-------- Recorded information

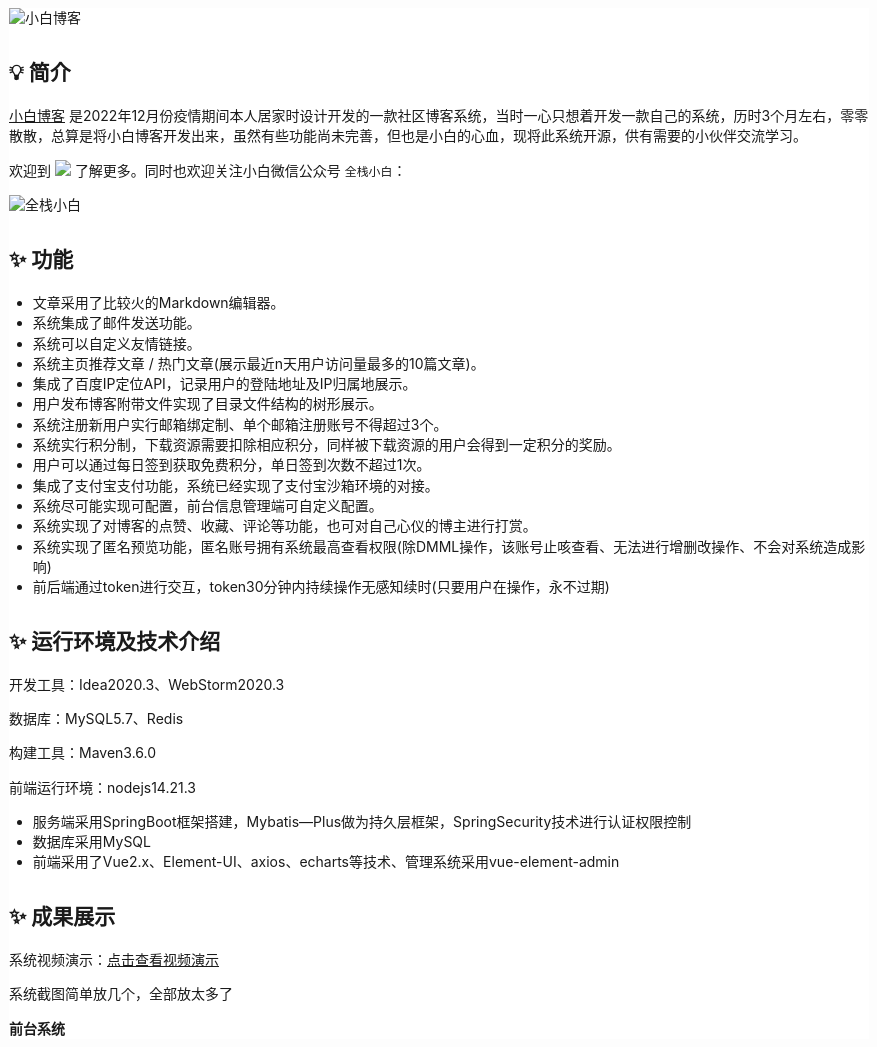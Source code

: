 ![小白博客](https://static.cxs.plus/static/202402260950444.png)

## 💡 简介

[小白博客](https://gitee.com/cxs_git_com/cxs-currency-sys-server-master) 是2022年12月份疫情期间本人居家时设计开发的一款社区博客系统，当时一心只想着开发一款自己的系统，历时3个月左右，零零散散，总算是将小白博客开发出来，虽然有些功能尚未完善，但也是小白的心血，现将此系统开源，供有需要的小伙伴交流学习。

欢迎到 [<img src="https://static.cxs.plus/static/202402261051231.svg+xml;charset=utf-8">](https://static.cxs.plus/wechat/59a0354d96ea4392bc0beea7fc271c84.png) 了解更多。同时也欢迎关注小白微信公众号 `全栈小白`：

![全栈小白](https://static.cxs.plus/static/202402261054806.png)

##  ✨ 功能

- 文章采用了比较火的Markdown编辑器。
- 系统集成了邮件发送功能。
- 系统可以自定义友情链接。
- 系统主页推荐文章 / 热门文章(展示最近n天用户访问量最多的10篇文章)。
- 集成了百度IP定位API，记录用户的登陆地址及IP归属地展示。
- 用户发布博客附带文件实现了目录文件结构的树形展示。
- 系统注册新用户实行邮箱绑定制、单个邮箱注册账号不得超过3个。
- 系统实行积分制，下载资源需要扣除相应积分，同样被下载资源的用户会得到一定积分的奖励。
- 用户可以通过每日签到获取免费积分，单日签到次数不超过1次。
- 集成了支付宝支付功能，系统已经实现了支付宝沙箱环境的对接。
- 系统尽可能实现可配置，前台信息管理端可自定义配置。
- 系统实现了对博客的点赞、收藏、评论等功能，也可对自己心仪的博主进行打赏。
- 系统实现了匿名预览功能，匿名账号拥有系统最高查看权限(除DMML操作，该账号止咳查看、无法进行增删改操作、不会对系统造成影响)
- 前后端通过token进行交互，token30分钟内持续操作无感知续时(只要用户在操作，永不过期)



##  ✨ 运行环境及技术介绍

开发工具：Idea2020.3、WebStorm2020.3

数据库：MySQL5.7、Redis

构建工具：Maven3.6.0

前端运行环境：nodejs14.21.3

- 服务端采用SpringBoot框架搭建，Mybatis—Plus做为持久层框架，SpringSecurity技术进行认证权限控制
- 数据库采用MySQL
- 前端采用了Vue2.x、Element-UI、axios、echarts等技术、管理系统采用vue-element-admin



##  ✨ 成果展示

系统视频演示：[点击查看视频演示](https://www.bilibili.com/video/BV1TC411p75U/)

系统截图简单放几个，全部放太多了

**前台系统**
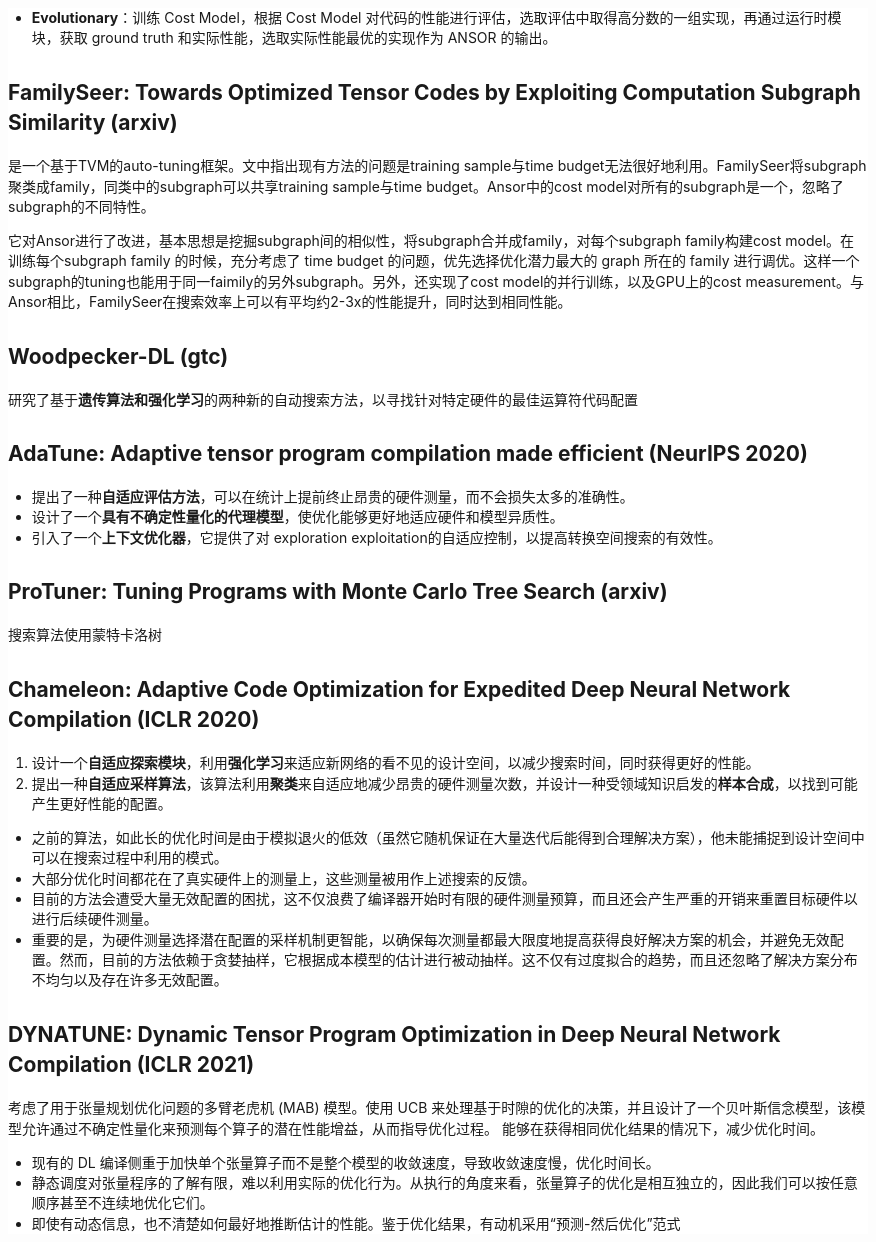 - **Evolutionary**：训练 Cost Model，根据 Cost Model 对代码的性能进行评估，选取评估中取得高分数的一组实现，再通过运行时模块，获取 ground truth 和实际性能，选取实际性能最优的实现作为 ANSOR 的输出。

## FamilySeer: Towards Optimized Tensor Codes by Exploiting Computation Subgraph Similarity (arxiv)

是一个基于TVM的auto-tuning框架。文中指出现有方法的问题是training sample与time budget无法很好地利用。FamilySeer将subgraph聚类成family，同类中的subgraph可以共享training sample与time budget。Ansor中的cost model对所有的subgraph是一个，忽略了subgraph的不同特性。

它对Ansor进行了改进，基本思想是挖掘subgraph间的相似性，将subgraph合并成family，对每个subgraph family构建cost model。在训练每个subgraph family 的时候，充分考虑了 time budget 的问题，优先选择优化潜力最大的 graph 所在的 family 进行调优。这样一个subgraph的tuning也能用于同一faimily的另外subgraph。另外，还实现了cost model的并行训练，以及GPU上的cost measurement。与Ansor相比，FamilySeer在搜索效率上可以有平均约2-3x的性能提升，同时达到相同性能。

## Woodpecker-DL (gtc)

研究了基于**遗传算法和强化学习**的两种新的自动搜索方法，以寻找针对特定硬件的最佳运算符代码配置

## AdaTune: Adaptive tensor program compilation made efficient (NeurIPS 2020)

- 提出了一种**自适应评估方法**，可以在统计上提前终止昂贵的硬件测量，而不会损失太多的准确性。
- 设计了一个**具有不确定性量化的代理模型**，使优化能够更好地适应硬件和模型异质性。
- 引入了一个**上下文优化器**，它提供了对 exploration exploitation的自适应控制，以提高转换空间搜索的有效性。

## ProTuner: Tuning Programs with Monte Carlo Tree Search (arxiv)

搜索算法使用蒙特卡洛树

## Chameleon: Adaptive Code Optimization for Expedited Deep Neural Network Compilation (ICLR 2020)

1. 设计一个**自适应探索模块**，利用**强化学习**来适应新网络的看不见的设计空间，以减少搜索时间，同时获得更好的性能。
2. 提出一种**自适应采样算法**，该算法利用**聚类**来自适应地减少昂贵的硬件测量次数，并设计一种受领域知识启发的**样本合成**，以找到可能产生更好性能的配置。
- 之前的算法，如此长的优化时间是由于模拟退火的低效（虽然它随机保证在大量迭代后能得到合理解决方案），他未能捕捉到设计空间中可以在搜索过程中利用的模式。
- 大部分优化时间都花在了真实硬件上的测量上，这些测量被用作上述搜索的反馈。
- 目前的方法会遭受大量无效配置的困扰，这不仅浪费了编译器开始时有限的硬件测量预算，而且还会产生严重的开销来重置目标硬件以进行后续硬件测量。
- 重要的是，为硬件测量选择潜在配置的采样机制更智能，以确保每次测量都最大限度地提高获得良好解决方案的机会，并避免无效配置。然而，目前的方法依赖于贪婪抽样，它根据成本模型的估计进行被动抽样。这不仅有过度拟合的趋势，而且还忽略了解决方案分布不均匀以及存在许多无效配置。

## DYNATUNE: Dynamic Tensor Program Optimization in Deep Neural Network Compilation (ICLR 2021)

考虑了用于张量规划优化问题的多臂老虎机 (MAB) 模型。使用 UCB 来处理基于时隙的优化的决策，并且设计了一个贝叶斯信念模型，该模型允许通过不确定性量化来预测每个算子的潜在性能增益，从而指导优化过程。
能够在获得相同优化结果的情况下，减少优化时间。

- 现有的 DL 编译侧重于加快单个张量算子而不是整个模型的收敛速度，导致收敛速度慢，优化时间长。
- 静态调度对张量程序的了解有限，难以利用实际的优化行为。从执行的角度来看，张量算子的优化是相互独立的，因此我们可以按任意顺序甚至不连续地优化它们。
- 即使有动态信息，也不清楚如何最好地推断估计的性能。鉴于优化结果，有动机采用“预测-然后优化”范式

----------------
-------- Recorded information

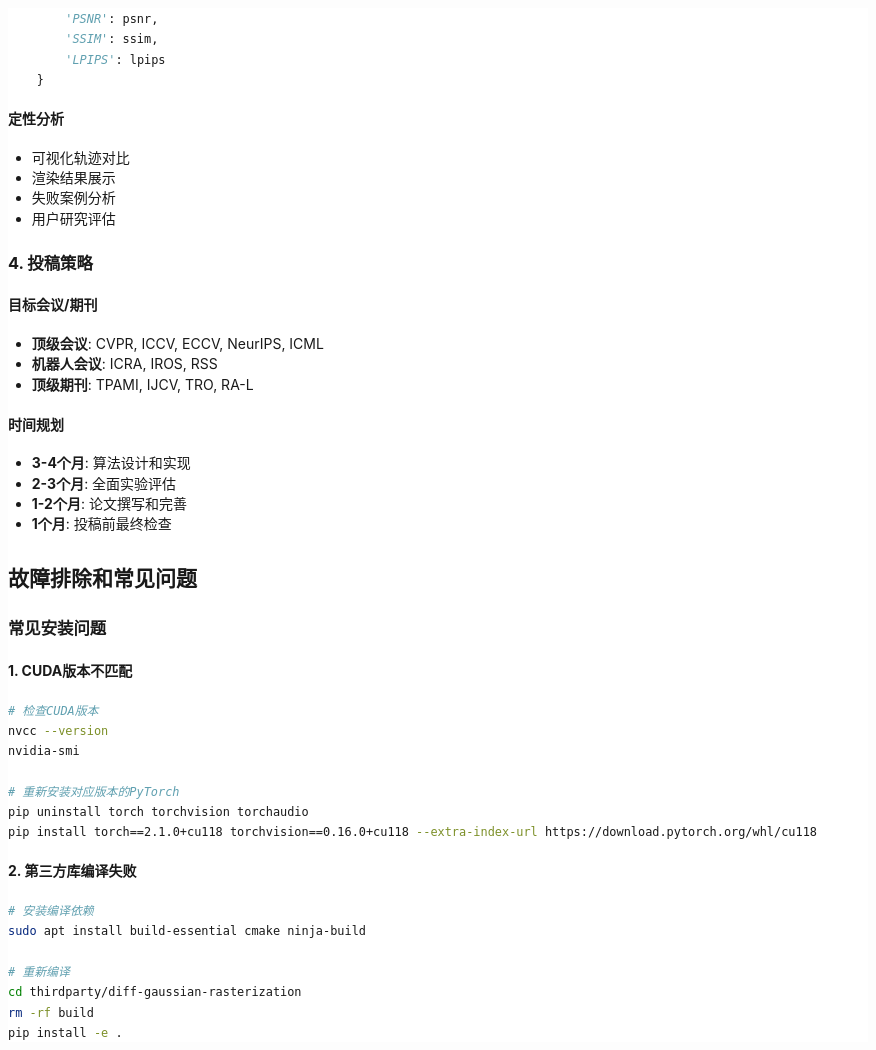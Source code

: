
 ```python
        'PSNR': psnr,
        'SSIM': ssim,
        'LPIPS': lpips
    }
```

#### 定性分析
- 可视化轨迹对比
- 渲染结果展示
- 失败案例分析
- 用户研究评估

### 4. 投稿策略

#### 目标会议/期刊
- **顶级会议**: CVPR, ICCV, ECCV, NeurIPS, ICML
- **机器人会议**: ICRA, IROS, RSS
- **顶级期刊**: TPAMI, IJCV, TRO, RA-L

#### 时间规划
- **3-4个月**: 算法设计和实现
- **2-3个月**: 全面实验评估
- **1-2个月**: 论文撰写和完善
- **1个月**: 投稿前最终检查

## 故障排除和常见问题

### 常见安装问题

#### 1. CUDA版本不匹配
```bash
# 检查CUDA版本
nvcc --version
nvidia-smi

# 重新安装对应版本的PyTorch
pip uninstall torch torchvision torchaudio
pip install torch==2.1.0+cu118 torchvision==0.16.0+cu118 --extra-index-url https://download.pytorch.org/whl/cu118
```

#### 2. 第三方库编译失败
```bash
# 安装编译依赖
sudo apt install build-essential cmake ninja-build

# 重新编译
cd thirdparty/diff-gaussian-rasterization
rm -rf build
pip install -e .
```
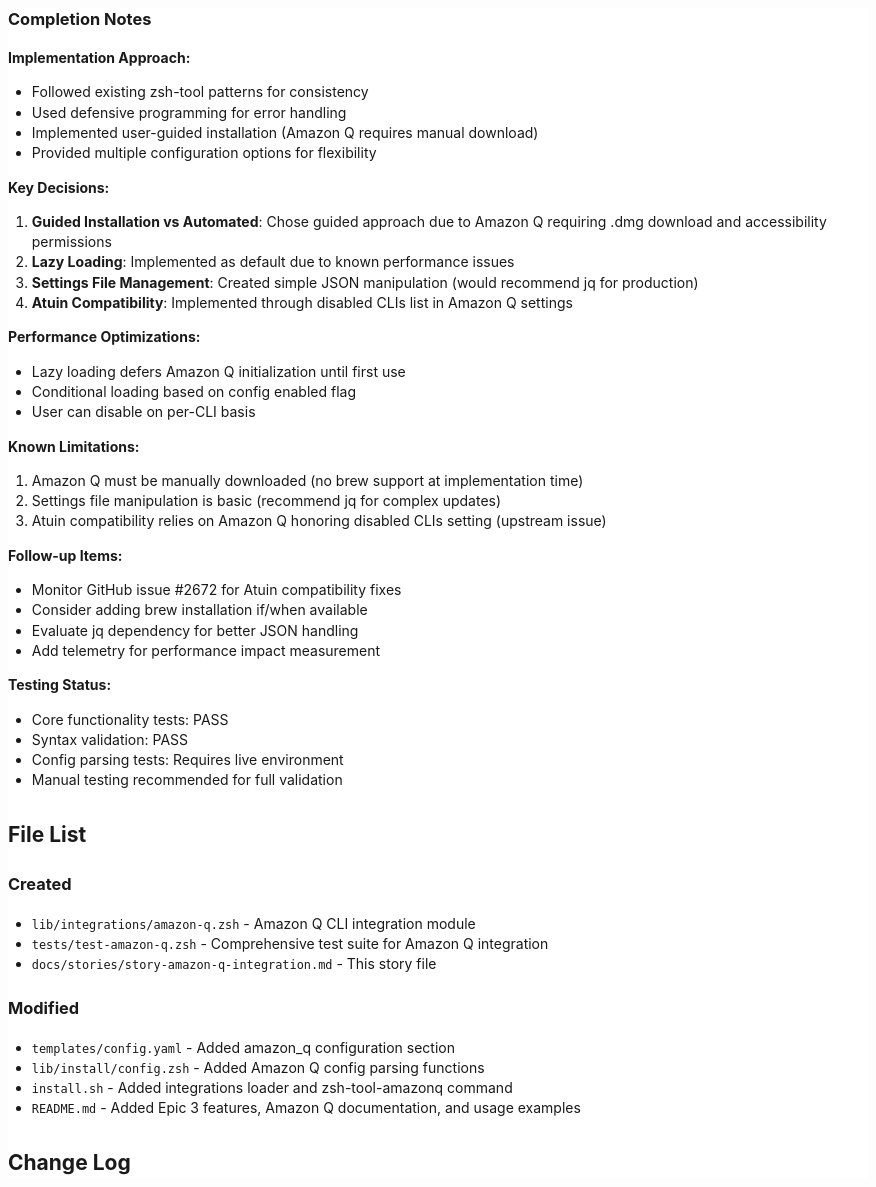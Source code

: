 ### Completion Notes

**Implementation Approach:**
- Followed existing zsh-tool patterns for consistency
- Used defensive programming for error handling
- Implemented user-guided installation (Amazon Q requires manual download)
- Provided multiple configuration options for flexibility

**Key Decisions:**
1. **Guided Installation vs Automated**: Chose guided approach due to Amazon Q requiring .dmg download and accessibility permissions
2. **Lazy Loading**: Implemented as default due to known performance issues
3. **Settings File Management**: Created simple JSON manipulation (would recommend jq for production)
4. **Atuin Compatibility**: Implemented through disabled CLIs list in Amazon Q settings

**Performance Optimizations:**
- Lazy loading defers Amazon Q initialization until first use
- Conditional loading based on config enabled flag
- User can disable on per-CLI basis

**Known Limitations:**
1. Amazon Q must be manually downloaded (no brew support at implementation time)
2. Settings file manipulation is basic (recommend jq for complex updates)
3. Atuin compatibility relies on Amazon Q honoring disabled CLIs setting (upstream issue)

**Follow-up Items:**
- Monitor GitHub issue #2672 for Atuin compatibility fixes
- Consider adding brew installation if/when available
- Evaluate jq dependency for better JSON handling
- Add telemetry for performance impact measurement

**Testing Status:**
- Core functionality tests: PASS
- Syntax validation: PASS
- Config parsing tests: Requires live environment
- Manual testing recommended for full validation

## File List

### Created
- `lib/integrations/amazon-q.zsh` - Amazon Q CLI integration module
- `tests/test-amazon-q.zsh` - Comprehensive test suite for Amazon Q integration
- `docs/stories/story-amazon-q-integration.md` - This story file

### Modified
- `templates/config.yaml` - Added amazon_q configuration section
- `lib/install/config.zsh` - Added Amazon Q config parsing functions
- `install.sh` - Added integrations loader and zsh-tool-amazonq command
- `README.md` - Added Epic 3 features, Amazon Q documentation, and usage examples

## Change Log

----------------

Using the material above, return every line that holds the string "Neural".

## Chameleon: Adaptive Code Optimization for Expedited Deep Neural Network Compilation (ICLR 2020)
## DYNATUNE: Dynamic Tensor Program Optimization in Deep Neural Network Compilation (ICLR 2021)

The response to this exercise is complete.